(Beginning of MATERIAL TO PROCESS)
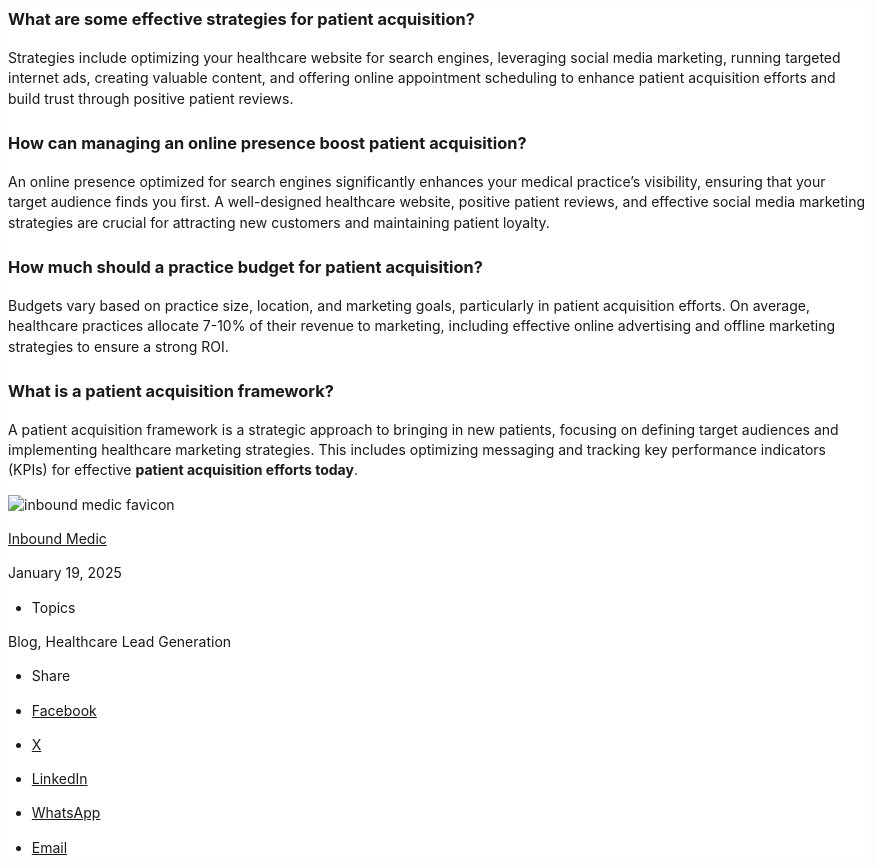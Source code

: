 ### What are some effective strategies for patient acquisition?

Strategies include optimizing your healthcare website for search engines, leveraging social media marketing, running targeted internet ads, creating valuable content, and offering online appointment scheduling to enhance patient acquisition efforts and build trust through positive patient reviews.

### How can managing an online presence boost patient acquisition?

An online presence optimized for search engines significantly enhances your medical practice’s visibility, ensuring that your target audience finds you first. A well-designed healthcare website, positive patient reviews, and effective social media marketing strategies are crucial for attracting new customers and maintaining patient loyalty.

### How much should a practice budget for patient acquisition?

Budgets vary based on practice size, location, and marketing goals, particularly in patient acquisition efforts. On average, healthcare practices allocate 7-10% of their revenue to marketing, including effective online advertising and offline marketing strategies to ensure a strong ROI.

### What is a patient acquisition framework?

A patient acquisition framework is a strategic approach to bringing in new patients, focusing on defining target audiences and implementing healthcare marketing strategies. This includes optimizing messaging and tracking key performance indicators (KPIs) for effective **patient acquisition efforts today**.

![inbound medic favicon](https://www.inboundmedic.com/wp-content/uploads/2020/04/inbound-medic-gravatar.jpg)

[Inbound Medic](https://www.inboundmedic.com/)

January 19, 2025

- Topics


Blog, Healthcare Lead Generation

- Share


- [Facebook](https://www.facebook.com/sharer.php?u=https%3A%2F%2Fwww.inboundmedic.com%2Fblog%2Fpatient-acquisition%2F%3F&picture=https%3A%2F%2Fwww.inboundmedic.com%2Fwp-content%2Fuploads%2F2025%2F01%2Fpatient-acquisition.jpg&title=10%20Proven%20Patient%20Acquisition%20Techniques%20for%20Healthcare%20Practices)
- [X](https://x.com/share?text=10%20Proven%20Patient%20Acquisition%20Techniques%20for%20Healthcare%20Practices&url=https%3A%2F%2Fwww.inboundmedic.com%2Fblog%2Fpatient-acquisition%2F%3F)
- [LinkedIn](https://www.linkedin.com/shareArticle?mini=true&url=https%3A%2F%2Fwww.inboundmedic.com%2Fblog%2Fpatient-acquisition%2F%3F&title=10%20Proven%20Patient%20Acquisition%20Techniques%20for%20Healthcare%20Practices)
- [WhatsApp](https://api.whatsapp.com/send?text=*10%20Proven%20Patient%20Acquisition%20Techniques%20for%20Healthcare%20Practices*+https%3A%2F%2Fwww.inboundmedic.com%2Fblog%2Fpatient-acquisition%2F%3F)
- [Email](mailto:?subject=10%20Proven%20Patient%20Acquisition%20Techniques%20for%20Healthcare%20Practices&body=https%3A%2F%2Fwww.inboundmedic.com%2Fblog%2Fpatient-acquisition%2F%3F)

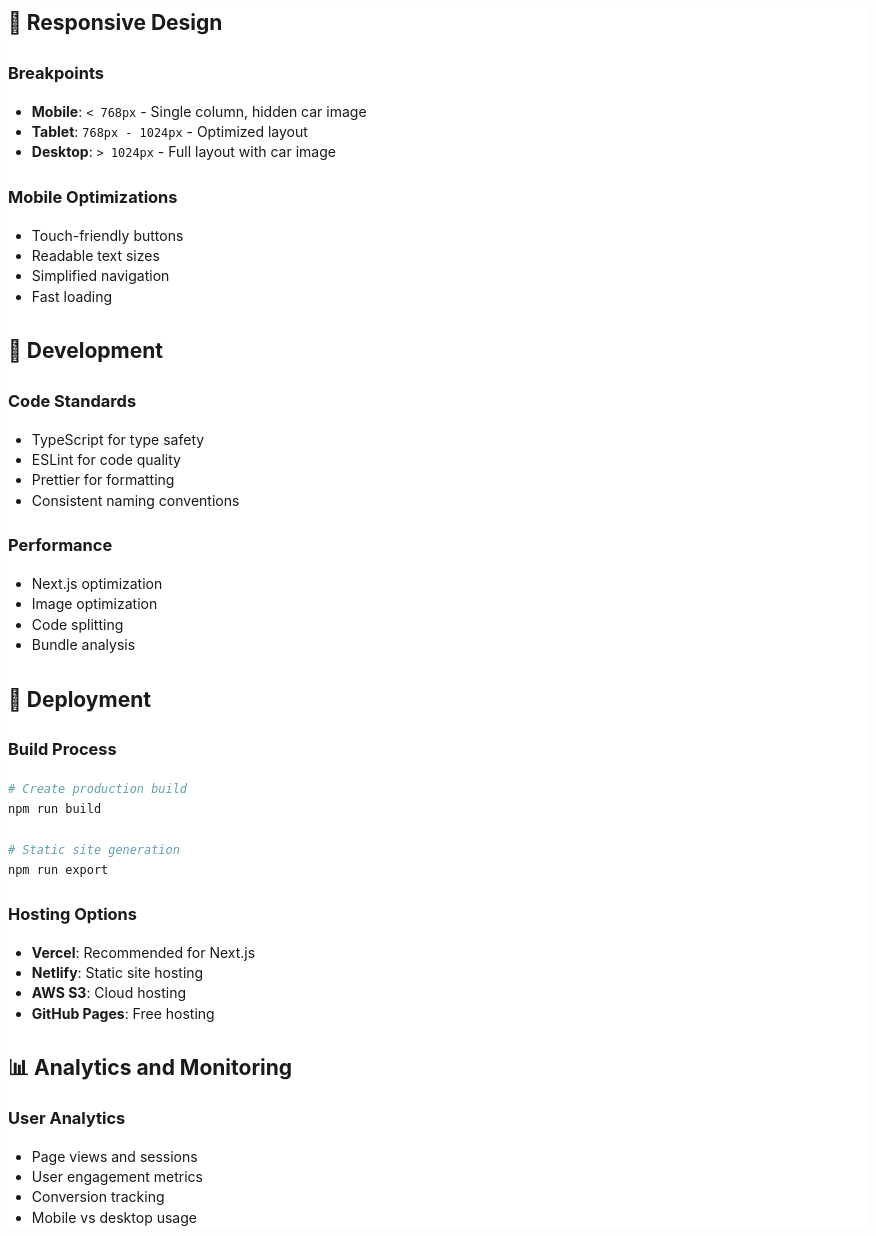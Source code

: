 ## 📱 Responsive Design

### Breakpoints
- **Mobile**: `< 768px` - Single column, hidden car image
- **Tablet**: `768px - 1024px` - Optimized layout
- **Desktop**: `> 1024px` - Full layout with car image

### Mobile Optimizations
- Touch-friendly buttons
- Readable text sizes
- Simplified navigation
- Fast loading

## 🔧 Development

### Code Standards
- TypeScript for type safety
- ESLint for code quality
- Prettier for formatting
- Consistent naming conventions

### Performance
- Next.js optimization
- Image optimization
- Code splitting
- Bundle analysis

## 🚀 Deployment

### Build Process
```bash
# Create production build
npm run build

# Static site generation
npm run export
```

### Hosting Options
- **Vercel**: Recommended for Next.js
- **Netlify**: Static site hosting
- **AWS S3**: Cloud hosting
- **GitHub Pages**: Free hosting

## 📊 Analytics and Monitoring

### User Analytics
- Page views and sessions
- User engagement metrics
- Conversion tracking
- Mobile vs desktop usage
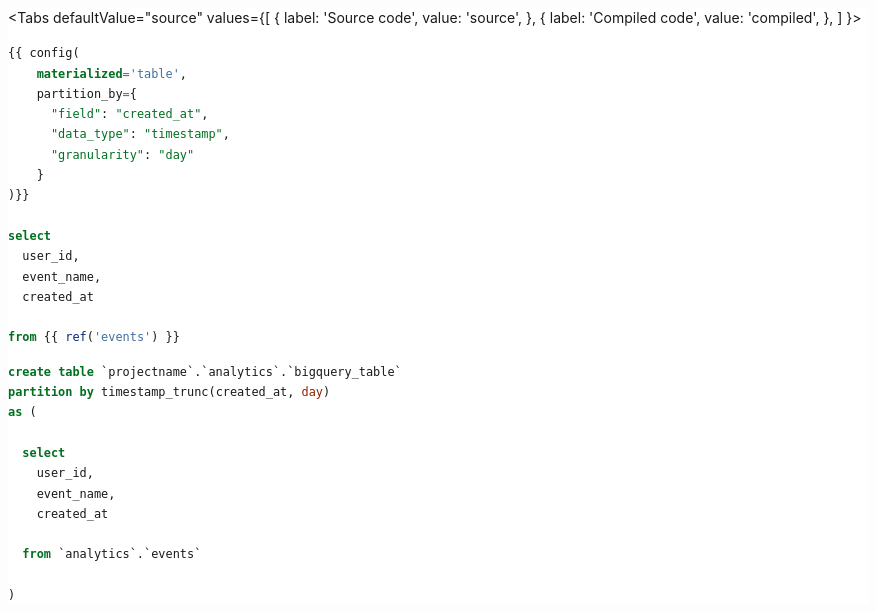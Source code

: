 <Tabs
  defaultValue="source"
  values={[
    { label: 'Source code', value: 'source', },
    { label: 'Compiled code', value: 'compiled', },
  ]
}>
<TabItem value="source">

<File name='bigquery_table.sql'>

```sql
{{ config(
    materialized='table',
    partition_by={
      "field": "created_at",
      "data_type": "timestamp",
      "granularity": "day"
    }
)}}

select
  user_id,
  event_name,
  created_at

from {{ ref('events') }}
```

</File>

</TabItem>
<TabItem value="compiled">

<File name='bigquery_table.sql'>

```sql
create table `projectname`.`analytics`.`bigquery_table`
partition by timestamp_trunc(created_at, day)
as (

  select
    user_id,
    event_name,
    created_at

  from `analytics`.`events`

)
```

</File>

</TabItem>
</Tabs>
(End of MATERIAL TO PROCESS)
■ **TASK TO CARRY OUT**: Word-for-word copy, no pictures: write out the entries above in full.

■ **EXERCISE SOLUTION**:
Source code

: ### What are some effective strategies for patient acquisition?

Strategies include optimizing your healthcare website for search engines, leveraging social media marketing, running targeted internet ads, creating valuable content, and offering online appointment scheduling to enhance patient acquisition efforts and build trust through positive patient reviews.

### How can managing an online presence boost patient acquisition?

An online presence optimized for search engines significantly enhances your medical practice’s visibility, ensuring that your target audience finds you first. A well-designed healthcare website, positive patient reviews, and effective social media marketing strategies are crucial for attracting new customers and maintaining patient loyalty.

### How much should a practice budget for patient acquisition?

Budgets vary based on practice size, location, and marketing goals, particularly in patient acquisition efforts. On average, healthcare practices allocate 7-10% of their revenue to marketing, including effective online advertising and offline marketing strategies to ensure a strong ROI.

### What is a patient acquisition framework?

A patient acquisition framework is a strategic approach to bringing in new patients, focusing on defining target audiences and implementing healthcare marketing strategies. This includes optimizing messaging and tracking key performance indicators (KPIs) for effective **patient acquisition efforts today**.

![inbound medic favicon](https://www.inboundmedic.com/wp-content/uploads/2020/04/inbound-medic-gravatar.jpg)

[Inbound Medic](https://www.inboundmedic.com/)

January 19, 2025

- Topics


Blog, Healthcare Lead Generation

- Share


- [Facebook](https://www.facebook.com/sharer.php?u=https%3A%2F%2Fwww.inboundmedic.com%2Fblog%2Fpatient-acquisition%2F%3F&picture=https%3A%2F%2Fwww.inboundmedic.com%2Fwp-content%2Fuploads%2F2025%2F01%2Fpatient-acquisition.jpg&title=10%20Proven%20Patient%20Acquisition%20Techniques%20for%20Healthcare%20Practices)
- [X](https://x.com/share?text=10%20Proven%20Patient%20Acquisition%20Techniques%20for%20Healthcare%20Practices&url=https%3A%2F%2Fwww.inboundmedic.com%2Fblog%2Fpatient-acquisition%2F%3F)
- [LinkedIn](https://www.linkedin.com/shareArticle?mini=true&url=https%3A%2F%2Fwww.inboundmedic.com%2Fblog%2Fpatient-acquisition%2F%3F&title=10%20Proven%20Patient%20Acquisition%20Techniques%20for%20Healthcare%20Practices)
- [WhatsApp](https://api.whatsapp.com/send?text=*10%20Proven%20Patient%20Acquisition%20Techniques%20for%20Healthcare%20Practices*+https%3A%2F%2Fwww.inboundmedic.com%2Fblog%2Fpatient-acquisition%2F%3F)
- [Email](mailto:?subject=10%20Proven%20Patient%20Acquisition%20Techniques%20for%20Healthcare%20Practices&body=https%3A%2F%2Fwww.inboundmedic.com%2Fblog%2Fpatient-acquisition%2F%3F)

Source code

: ## 📱 Responsive Design

### Breakpoints
- **Mobile**: `< 768px` - Single column, hidden car image
- **Tablet**: `768px - 1024px` - Optimized layout
- **Desktop**: `> 1024px` - Full layout with car image

### Mobile Optimizations
- Touch-friendly buttons
- Readable text sizes
- Simplified navigation
- Fast loading

## 🔧 Development

### Code Standards
- TypeScript for type safety
- ESLint for code quality
- Prettier for formatting
- Consistent naming conventions

### Performance
- Next.js optimization
- Image optimization
- Code splitting
- Bundle analysis

## 🚀 Deployment

### Build Process
```bash
# Create production build
npm run build

# Static site generation
npm run export
```

### Hosting Options
- **Vercel**: Recommended for Next.js
- **Netlify**: Static site hosting
- **AWS S3**: Cloud hosting
- **GitHub Pages**: Free hosting

## 📊 Analytics and Monitoring

### User Analytics
- Page views and sessions
- User engagement metrics
- Conversion tracking
- Mobile vs desktop usage
Source code

: <Tabs
  defaultValue="source"
  values={[
    { label: 'Source code', value: 'source', },
    { label: 'Compiled code', value: 'compiled', },
  ]
}>
<TabItem value="source">

<File name='bigquery_table.sql'>

```sql
{{ config(
    materialized='table',
    partition_by={
      "field": "created_at",
      "data_type": "timestamp",
      "granularity": "day"
    }
)}}

select
  user_id,
  event_name,
  created_at

from {{ ref('events') }}
```

</File>

</TabItem>
<TabItem value="compiled">

<File name='bigquery_table.sql'>

```sql
create table `projectname`.`analytics`.`bigquery_table`
partition by timestamp_trunc(created_at, day)
as (

  select
    user_id,
    event_name,
    created_at

  from `analytics`.`events`

)
```

</File>

</TabItem>
</Tabs>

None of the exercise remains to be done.